EXTRACTED INFORMATION:
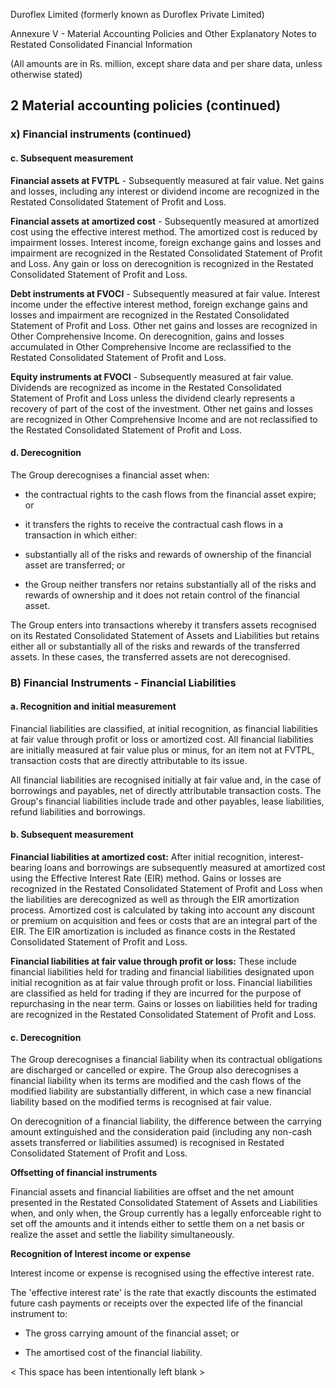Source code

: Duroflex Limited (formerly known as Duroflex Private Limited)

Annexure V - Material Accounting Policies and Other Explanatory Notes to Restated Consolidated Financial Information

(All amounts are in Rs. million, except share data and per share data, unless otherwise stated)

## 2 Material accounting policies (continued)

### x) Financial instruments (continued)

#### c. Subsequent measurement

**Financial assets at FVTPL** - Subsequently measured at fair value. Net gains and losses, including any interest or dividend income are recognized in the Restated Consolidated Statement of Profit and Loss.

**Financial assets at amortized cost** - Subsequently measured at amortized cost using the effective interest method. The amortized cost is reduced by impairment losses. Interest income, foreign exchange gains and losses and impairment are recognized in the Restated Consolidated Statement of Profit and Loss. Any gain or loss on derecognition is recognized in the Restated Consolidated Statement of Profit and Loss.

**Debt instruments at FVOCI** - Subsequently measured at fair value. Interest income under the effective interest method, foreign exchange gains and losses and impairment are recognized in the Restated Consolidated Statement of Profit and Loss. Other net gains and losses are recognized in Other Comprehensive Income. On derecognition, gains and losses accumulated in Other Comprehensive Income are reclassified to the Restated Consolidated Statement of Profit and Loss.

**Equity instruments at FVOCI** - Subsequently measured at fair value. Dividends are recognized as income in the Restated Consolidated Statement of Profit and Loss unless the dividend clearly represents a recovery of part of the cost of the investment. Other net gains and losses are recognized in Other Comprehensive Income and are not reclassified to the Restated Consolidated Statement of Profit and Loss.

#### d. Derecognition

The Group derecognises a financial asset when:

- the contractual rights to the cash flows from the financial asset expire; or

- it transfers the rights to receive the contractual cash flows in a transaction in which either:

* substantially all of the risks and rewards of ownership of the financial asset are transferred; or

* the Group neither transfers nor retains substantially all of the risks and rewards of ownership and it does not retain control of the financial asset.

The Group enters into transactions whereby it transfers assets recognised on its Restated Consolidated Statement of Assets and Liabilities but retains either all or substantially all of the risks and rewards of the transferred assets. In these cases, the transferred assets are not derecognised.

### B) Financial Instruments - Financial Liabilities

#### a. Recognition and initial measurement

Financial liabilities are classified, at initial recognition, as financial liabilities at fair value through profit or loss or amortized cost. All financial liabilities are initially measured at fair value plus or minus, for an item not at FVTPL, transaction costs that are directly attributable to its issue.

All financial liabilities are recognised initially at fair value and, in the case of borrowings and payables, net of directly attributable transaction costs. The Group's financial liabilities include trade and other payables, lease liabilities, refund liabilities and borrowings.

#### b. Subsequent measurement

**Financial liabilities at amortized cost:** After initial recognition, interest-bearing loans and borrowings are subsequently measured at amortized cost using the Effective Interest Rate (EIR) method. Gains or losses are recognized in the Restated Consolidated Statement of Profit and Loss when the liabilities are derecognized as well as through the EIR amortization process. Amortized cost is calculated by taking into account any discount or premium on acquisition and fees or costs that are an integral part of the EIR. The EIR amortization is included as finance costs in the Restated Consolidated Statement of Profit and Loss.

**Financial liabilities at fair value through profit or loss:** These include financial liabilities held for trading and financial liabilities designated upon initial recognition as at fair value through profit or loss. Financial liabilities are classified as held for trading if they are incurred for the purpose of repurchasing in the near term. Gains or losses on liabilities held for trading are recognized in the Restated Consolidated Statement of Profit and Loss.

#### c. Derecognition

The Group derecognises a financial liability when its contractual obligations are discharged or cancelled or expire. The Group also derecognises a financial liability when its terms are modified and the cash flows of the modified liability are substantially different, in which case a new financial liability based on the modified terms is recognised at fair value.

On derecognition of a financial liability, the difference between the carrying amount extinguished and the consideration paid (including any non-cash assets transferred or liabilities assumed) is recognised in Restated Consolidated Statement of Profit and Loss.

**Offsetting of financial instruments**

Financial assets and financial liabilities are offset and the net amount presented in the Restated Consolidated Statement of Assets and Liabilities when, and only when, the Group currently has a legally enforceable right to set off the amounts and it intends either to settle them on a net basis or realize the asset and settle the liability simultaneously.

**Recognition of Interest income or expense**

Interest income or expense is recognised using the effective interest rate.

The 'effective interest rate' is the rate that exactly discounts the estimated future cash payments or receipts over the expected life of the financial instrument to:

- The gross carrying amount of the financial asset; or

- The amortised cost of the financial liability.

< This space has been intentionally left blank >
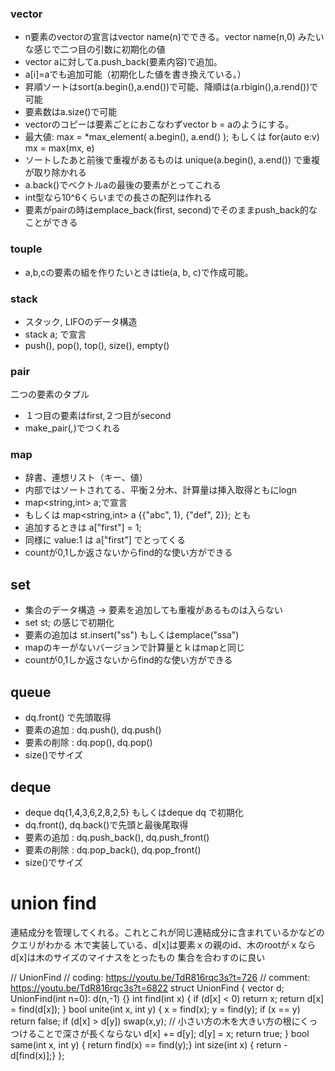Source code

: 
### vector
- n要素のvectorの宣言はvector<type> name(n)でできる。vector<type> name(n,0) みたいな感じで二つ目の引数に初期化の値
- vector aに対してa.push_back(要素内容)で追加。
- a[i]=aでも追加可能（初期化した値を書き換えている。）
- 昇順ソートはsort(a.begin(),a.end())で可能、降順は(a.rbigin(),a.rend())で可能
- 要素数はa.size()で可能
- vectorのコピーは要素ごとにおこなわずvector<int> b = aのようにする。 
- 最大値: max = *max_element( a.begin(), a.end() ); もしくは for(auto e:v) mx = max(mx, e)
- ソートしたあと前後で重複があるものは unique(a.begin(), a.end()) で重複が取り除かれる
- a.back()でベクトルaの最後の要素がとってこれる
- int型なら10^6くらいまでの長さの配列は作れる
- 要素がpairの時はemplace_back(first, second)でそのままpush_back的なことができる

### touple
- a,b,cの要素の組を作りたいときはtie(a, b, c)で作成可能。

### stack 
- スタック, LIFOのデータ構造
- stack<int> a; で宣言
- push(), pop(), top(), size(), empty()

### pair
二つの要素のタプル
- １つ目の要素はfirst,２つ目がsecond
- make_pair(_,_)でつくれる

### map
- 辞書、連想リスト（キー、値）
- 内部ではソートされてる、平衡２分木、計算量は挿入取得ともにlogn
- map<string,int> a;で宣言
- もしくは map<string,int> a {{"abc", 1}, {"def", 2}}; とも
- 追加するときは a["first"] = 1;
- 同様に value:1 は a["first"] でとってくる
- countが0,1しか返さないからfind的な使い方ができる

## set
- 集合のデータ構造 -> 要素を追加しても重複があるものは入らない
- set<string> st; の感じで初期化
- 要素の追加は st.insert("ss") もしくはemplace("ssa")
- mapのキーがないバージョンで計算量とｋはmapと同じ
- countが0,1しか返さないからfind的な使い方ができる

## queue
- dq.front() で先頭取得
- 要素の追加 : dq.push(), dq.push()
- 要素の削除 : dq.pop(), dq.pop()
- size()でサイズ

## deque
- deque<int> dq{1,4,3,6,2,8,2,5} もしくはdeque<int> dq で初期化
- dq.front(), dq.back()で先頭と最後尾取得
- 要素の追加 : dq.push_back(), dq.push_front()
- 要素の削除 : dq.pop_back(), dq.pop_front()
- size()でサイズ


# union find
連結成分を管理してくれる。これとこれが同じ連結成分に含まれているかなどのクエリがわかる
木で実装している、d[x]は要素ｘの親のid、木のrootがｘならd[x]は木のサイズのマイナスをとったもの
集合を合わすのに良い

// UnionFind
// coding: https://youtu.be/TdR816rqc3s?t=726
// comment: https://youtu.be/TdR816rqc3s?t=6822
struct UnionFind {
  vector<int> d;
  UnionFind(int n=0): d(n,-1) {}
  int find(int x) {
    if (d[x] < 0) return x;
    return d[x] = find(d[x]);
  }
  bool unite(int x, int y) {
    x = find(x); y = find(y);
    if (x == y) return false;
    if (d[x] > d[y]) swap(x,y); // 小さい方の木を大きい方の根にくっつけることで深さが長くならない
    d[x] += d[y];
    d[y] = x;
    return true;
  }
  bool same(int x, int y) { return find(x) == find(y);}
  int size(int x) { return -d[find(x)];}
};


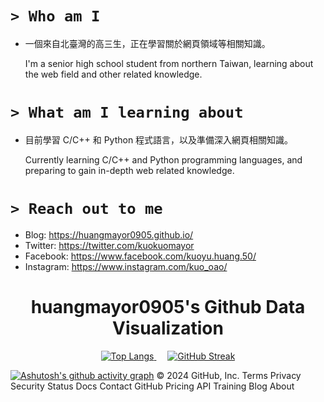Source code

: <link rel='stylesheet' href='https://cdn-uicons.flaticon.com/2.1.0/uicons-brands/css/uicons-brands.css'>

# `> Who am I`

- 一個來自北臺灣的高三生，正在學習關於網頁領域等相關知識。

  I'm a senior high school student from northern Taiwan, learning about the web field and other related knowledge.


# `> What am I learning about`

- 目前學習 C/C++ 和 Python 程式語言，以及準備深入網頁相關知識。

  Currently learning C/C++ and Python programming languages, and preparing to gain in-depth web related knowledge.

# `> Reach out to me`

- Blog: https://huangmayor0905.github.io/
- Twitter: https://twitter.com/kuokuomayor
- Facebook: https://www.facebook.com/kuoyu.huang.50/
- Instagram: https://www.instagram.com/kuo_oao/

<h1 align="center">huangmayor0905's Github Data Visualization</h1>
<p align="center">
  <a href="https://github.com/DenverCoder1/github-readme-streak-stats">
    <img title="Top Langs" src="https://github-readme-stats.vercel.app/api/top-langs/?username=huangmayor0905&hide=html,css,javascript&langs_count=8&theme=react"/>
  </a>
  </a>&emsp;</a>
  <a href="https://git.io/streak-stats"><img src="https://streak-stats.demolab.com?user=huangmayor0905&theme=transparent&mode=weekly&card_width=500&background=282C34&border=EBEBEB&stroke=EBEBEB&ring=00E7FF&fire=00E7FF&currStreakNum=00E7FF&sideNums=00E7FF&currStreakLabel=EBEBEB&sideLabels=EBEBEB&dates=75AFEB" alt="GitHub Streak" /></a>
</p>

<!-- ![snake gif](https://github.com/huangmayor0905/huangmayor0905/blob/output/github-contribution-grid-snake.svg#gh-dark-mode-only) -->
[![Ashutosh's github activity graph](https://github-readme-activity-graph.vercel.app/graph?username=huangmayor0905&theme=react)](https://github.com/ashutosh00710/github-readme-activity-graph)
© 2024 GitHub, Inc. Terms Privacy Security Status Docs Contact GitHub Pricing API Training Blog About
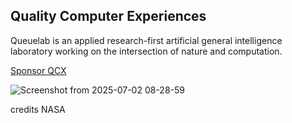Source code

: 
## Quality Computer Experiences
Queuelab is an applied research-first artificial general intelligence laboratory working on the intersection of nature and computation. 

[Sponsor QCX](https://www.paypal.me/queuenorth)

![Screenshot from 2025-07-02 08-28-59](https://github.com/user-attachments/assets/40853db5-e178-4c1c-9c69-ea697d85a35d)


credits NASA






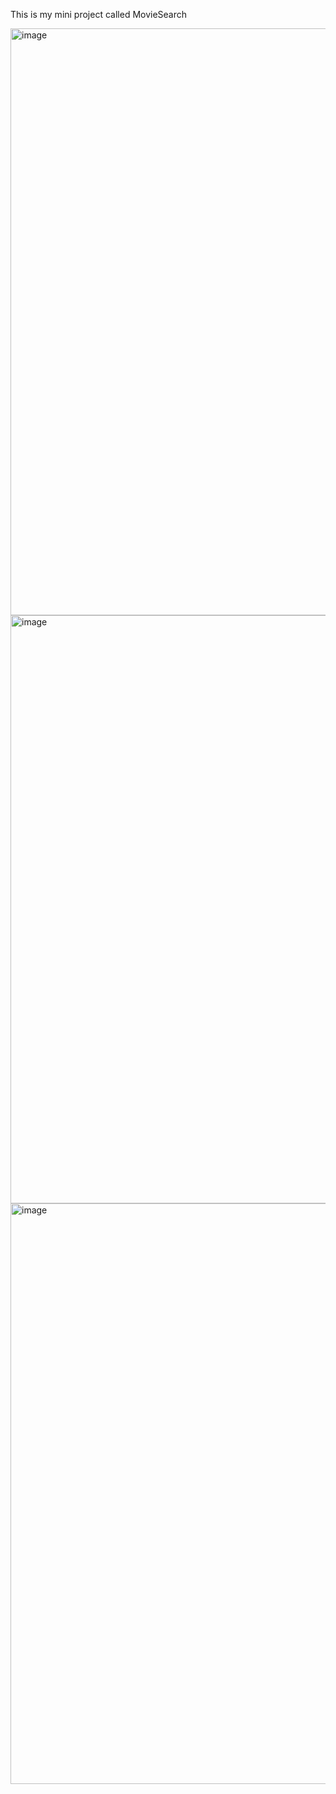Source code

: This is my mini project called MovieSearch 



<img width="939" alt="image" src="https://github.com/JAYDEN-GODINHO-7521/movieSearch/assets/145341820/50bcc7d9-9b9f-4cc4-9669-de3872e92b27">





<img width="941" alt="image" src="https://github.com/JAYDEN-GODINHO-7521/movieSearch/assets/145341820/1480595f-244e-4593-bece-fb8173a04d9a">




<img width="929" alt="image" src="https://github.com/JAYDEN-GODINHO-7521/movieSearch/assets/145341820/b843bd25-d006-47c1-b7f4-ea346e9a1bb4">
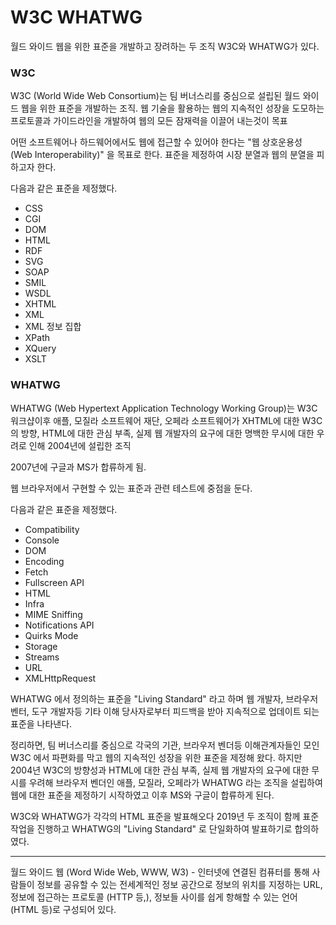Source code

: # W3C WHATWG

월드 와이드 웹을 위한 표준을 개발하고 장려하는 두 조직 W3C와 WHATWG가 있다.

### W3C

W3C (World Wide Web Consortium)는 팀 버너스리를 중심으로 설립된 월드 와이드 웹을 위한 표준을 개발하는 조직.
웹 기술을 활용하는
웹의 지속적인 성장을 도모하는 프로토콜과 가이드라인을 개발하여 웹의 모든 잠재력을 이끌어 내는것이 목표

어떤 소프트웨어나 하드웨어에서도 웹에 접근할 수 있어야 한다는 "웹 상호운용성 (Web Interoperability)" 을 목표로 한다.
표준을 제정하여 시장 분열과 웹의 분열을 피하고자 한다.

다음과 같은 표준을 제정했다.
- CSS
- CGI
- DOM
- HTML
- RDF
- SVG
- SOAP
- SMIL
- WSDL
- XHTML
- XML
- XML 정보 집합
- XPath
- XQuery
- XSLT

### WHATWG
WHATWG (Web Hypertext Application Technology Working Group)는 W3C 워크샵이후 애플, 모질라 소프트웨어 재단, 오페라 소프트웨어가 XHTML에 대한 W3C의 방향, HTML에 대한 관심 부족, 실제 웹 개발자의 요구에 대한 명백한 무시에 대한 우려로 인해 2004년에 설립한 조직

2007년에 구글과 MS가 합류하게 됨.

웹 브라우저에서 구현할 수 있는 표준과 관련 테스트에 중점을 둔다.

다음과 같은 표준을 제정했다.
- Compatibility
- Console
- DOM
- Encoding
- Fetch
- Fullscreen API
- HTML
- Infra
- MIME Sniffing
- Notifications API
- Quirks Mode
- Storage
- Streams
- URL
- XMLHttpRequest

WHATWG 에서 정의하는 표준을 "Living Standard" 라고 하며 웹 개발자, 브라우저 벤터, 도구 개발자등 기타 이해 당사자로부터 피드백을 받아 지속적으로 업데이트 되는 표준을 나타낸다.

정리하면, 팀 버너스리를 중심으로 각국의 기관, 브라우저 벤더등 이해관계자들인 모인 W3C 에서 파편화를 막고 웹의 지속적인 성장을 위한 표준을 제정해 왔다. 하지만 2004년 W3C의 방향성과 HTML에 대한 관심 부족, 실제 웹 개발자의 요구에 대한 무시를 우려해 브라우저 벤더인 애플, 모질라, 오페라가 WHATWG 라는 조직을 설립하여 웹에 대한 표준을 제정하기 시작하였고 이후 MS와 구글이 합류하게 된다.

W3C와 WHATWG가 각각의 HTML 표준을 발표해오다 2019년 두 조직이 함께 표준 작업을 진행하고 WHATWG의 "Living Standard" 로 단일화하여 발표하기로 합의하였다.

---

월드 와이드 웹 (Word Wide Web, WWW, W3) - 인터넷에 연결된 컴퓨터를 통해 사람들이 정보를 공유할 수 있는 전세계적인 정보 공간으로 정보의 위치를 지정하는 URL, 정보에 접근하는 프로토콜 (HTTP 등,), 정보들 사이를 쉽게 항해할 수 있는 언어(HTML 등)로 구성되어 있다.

TASK DESCRIPTION: Only one stretch of the records above is wanted: the lines between the one holding "표준을 제정하여 시장 분열과 웹의 분열을 피하고자 한다." and the one holding "WHATWG 에서 정의하는", inclusive, reproduced exactly.

EXERCISE ANSWER:
표준을 제정하여 시장 분열과 웹의 분열을 피하고자 한다.

다음과 같은 표준을 제정했다.
- CSS
- CGI
- DOM
- HTML
- RDF
- SVG
- SOAP
- SMIL
- WSDL
- XHTML
- XML
- XML 정보 집합
- XPath
- XQuery
- XSLT

### WHATWG
WHATWG (Web Hypertext Application Technology Working Group)는 W3C 워크샵이후 애플, 모질라 소프트웨어 재단, 오페라 소프트웨어가 XHTML에 대한 W3C의 방향, HTML에 대한 관심 부족, 실제 웹 개발자의 요구에 대한 명백한 무시에 대한 우려로 인해 2004년에 설립한 조직

2007년에 구글과 MS가 합류하게 됨.

웹 브라우저에서 구현할 수 있는 표준과 관련 테스트에 중점을 둔다.

다음과 같은 표준을 제정했다.
- Compatibility
- Console
- DOM
- Encoding
- Fetch
- Fullscreen API
- HTML
- Infra
- MIME Sniffing
- Notifications API
- Quirks Mode
- Storage
- Streams
- URL
- XMLHttpRequest

WHATWG 에서 정의하는 표준을 "Living Standard" 라고 하며 웹 개발자, 브라우저 벤터, 도구 개발자등 기타 이해 당사자로부터 피드백을 받아 지속적으로 업데이트 되는 표준을 나타낸다.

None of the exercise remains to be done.